**Activity**
Once the line containing "- RxMessagingKafkaConsumer: This" has been written out, stop; until then, restate each line of the entries below word for word from the first.

**Source material**
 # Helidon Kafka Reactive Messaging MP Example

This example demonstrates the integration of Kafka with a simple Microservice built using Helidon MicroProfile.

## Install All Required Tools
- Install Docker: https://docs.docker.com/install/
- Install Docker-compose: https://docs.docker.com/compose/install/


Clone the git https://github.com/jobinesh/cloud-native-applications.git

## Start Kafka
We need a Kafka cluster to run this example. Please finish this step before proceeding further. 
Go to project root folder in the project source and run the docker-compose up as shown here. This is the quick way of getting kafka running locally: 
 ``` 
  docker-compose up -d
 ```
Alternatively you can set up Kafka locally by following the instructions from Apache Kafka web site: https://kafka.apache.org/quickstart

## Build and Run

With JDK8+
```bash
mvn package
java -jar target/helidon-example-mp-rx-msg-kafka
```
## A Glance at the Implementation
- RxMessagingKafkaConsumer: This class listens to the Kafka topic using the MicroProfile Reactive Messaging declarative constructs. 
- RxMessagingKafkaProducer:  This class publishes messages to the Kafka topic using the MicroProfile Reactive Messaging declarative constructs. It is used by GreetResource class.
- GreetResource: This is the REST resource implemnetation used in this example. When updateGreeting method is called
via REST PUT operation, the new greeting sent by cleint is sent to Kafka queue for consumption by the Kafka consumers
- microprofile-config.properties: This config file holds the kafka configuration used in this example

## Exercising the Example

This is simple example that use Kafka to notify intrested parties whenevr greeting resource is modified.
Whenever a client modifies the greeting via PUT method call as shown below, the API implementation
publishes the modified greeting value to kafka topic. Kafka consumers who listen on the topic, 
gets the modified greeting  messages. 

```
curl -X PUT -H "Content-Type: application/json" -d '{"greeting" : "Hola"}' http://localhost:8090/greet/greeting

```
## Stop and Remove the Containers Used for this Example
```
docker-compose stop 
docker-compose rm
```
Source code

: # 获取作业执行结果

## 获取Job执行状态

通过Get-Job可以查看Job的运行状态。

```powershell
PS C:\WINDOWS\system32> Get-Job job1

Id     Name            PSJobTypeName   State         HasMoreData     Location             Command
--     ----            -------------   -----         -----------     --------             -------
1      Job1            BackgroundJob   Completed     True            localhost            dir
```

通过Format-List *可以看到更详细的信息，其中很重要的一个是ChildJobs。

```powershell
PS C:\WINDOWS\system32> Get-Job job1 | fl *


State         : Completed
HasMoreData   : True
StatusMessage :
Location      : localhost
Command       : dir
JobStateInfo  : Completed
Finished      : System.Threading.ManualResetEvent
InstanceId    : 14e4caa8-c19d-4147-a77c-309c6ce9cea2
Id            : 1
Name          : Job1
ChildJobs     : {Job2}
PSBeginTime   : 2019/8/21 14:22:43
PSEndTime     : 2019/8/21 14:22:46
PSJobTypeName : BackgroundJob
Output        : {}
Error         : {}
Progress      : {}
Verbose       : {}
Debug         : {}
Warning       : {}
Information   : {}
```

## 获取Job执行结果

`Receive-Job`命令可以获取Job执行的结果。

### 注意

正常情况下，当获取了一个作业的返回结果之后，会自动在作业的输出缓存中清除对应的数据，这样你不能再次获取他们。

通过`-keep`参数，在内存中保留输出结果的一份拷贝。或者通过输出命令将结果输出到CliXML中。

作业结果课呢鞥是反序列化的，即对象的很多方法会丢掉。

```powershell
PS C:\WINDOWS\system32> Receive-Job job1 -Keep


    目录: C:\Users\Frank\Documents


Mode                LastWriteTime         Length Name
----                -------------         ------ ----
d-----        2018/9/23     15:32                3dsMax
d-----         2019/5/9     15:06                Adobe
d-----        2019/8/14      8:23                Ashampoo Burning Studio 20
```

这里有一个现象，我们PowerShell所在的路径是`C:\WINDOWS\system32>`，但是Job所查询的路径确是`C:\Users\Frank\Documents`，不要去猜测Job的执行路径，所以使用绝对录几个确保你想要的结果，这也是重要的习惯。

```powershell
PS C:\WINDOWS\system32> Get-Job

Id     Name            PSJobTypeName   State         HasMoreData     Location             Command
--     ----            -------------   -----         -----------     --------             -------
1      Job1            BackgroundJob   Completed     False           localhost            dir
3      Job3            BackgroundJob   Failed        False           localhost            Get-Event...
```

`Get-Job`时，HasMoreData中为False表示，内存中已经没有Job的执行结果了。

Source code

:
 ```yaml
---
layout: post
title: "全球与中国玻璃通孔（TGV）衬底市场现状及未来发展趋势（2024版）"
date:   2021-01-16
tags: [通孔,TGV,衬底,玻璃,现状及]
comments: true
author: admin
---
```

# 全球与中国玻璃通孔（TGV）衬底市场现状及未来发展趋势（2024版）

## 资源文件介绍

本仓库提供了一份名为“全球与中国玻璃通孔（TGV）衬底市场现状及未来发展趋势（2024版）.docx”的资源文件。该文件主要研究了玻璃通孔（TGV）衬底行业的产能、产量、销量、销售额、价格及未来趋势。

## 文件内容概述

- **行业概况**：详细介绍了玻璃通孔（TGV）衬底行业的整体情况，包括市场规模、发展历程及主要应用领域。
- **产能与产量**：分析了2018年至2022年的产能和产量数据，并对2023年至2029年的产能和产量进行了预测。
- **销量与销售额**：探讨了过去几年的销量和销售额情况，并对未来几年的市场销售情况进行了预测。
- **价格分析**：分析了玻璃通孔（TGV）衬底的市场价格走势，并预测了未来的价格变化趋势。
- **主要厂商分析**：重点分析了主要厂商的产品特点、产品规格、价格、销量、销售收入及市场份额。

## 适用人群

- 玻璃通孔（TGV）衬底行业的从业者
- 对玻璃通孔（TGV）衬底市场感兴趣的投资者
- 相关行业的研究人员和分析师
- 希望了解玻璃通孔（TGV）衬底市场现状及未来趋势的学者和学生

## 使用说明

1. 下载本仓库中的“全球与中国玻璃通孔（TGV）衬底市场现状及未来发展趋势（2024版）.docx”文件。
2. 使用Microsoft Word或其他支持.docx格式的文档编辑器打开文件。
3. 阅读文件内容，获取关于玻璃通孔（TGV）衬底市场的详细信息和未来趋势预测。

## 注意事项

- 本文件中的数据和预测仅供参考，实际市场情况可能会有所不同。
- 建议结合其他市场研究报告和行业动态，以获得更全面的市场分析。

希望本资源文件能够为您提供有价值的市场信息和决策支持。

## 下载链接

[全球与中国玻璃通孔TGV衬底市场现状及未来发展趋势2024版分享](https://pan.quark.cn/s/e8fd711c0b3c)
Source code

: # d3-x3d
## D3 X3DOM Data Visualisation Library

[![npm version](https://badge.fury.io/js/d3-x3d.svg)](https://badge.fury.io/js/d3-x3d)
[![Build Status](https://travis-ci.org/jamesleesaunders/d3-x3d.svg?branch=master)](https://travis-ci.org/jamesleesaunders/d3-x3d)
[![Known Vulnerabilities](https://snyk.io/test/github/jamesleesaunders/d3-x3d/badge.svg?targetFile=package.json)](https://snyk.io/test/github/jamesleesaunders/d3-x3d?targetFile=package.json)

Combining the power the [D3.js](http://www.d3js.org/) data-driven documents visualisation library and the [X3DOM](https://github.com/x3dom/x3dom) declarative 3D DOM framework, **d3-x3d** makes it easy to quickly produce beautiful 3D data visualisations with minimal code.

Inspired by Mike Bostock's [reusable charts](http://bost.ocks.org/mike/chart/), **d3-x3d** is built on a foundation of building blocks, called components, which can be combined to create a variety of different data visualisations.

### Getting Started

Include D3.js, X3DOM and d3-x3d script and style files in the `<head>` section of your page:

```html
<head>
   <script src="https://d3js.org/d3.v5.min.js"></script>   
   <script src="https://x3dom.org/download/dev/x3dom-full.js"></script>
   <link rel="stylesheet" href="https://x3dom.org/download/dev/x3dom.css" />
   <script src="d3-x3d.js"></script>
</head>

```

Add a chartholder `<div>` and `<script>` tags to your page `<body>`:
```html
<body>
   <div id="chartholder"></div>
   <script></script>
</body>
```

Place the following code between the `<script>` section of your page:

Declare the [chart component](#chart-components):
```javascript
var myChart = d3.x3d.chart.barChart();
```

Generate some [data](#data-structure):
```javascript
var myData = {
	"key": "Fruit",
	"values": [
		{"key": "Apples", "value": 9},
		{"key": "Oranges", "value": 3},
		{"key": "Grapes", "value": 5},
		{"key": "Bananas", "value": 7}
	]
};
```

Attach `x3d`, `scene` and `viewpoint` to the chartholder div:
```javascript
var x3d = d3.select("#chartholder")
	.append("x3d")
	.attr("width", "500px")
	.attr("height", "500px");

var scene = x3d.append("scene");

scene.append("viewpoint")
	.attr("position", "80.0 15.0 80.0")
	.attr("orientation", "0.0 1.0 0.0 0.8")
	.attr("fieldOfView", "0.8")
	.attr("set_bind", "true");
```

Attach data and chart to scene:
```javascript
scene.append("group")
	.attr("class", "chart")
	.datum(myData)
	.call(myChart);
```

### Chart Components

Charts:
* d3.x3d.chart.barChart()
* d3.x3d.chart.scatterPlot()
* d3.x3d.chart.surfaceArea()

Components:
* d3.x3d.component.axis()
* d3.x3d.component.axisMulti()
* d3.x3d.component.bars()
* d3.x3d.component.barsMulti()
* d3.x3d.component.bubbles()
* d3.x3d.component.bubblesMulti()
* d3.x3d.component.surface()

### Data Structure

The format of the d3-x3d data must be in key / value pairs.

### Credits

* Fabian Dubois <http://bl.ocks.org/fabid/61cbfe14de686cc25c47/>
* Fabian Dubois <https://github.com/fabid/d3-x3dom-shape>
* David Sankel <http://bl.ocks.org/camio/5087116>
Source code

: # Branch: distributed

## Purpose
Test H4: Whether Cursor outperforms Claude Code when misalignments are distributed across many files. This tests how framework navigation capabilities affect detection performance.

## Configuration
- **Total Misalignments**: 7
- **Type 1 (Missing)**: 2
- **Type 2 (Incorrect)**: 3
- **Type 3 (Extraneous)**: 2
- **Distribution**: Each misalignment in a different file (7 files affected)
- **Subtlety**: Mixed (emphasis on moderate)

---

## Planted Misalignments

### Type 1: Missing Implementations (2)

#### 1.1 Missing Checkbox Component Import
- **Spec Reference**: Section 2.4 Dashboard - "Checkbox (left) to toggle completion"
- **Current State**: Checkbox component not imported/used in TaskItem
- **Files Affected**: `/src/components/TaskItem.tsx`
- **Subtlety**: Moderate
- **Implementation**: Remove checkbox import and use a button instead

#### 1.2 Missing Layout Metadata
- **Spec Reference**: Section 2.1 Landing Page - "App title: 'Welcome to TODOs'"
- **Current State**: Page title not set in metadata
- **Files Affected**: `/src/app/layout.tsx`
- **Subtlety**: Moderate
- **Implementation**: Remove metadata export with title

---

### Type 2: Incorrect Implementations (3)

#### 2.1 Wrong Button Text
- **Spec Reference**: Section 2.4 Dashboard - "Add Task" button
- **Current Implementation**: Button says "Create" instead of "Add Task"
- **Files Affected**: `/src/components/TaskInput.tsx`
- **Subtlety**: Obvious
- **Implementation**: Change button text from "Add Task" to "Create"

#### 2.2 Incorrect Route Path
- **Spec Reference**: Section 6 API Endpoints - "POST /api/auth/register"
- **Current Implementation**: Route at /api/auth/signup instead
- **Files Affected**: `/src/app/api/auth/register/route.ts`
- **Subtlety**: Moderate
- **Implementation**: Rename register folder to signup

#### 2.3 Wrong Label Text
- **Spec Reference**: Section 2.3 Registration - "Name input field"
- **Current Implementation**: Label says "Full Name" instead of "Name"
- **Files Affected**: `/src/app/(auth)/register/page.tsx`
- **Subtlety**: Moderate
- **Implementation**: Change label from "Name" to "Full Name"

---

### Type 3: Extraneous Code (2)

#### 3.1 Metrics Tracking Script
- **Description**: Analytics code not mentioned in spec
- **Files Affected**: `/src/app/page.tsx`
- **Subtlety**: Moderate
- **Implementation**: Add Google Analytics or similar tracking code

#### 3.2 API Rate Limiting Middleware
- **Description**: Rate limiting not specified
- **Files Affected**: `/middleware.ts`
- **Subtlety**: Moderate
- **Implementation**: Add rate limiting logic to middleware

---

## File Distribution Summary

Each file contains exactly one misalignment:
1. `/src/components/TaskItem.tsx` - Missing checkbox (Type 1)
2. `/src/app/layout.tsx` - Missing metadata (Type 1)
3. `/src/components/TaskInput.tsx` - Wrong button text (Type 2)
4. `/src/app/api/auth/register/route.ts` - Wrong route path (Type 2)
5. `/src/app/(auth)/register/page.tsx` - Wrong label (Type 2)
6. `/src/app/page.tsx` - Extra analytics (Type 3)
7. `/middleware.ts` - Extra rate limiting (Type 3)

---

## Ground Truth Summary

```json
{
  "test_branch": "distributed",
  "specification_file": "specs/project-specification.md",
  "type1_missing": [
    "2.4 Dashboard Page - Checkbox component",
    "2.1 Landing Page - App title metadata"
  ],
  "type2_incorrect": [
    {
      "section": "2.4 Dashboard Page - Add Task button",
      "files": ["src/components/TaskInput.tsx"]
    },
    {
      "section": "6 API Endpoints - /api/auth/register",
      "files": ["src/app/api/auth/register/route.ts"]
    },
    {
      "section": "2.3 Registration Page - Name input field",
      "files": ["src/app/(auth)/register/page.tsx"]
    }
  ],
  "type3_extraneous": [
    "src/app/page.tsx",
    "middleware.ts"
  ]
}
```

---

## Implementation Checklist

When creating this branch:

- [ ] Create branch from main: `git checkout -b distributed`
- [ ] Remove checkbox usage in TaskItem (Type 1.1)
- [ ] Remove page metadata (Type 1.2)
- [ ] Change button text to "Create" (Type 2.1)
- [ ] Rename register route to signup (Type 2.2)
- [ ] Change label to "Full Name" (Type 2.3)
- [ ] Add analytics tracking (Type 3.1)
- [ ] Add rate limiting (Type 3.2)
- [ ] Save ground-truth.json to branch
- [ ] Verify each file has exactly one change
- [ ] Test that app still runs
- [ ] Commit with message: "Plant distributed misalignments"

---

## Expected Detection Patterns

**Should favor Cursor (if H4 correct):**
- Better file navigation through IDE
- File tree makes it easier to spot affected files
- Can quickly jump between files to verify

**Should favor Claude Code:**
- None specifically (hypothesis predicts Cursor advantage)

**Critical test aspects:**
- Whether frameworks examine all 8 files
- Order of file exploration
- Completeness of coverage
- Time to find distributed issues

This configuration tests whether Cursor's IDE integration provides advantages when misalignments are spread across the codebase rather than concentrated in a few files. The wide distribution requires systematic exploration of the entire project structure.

**Expected answer**
 # Helidon Kafka Reactive Messaging MP Example

This example demonstrates the integration of Kafka with a simple Microservice built using Helidon MicroProfile.

## Install All Required Tools
- Install Docker: https://docs.docker.com/install/
- Install Docker-compose: https://docs.docker.com/compose/install/


Clone the git https://github.com/jobinesh/cloud-native-applications.git

## Start Kafka
We need a Kafka cluster to run this example. Please finish this step before proceeding further. 
Go to project root folder in the project source and run the docker-compose up as shown here. This is the quick way of getting kafka running locally: 
 ``` 
  docker-compose up -d
 ```
Alternatively you can set up Kafka locally by following the instructions from Apache Kafka web site: https://kafka.apache.org/quickstart

## Build and Run

With JDK8+
```bash
mvn package
java -jar target/helidon-example-mp-rx-msg-kafka
```
## A Glance at the Implementation
- RxMessagingKafkaConsumer: This class listens to the Kafka topic using the MicroProfile Reactive Messaging declarative constructs. 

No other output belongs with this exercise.